WHAT TO DO: When a line of the records contains "backwards", copy it.

DATA FOR REVIEW:
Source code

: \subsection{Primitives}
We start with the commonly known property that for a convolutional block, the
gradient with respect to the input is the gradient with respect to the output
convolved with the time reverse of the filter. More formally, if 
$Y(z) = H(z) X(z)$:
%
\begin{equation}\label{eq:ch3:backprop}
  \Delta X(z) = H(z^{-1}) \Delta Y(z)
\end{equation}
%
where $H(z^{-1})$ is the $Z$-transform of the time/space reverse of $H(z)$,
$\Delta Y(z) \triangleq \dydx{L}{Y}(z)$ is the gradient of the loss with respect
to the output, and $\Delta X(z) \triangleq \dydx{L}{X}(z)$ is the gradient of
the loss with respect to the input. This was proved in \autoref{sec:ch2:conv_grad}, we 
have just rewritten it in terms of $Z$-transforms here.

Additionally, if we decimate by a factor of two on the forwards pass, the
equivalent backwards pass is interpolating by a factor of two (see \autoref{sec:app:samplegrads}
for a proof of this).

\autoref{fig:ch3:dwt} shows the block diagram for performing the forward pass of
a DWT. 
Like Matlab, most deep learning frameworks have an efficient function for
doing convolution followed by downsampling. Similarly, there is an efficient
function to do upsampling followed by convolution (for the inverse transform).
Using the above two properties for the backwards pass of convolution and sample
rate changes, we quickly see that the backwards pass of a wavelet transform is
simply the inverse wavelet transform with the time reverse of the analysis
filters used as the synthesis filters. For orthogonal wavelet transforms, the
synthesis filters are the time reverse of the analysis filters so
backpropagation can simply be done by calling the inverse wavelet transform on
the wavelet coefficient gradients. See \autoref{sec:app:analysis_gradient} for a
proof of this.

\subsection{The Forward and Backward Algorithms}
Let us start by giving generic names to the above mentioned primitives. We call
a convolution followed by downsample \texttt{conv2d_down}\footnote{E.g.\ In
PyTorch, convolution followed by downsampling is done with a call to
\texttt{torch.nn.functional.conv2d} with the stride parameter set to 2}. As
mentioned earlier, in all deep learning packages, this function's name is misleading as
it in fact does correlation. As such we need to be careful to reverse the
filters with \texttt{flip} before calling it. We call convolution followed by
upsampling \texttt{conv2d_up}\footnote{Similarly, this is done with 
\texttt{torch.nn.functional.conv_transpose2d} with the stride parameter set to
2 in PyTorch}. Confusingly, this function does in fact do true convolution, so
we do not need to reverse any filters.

EXERCISE RESULT:
equivalent backwards pass is interpolating by a factor of two (see \autoref{sec:app:samplegrads}
Using the above two properties for the backwards pass of convolution and sample
rate changes, we quickly see that the backwards pass of a wavelet transform is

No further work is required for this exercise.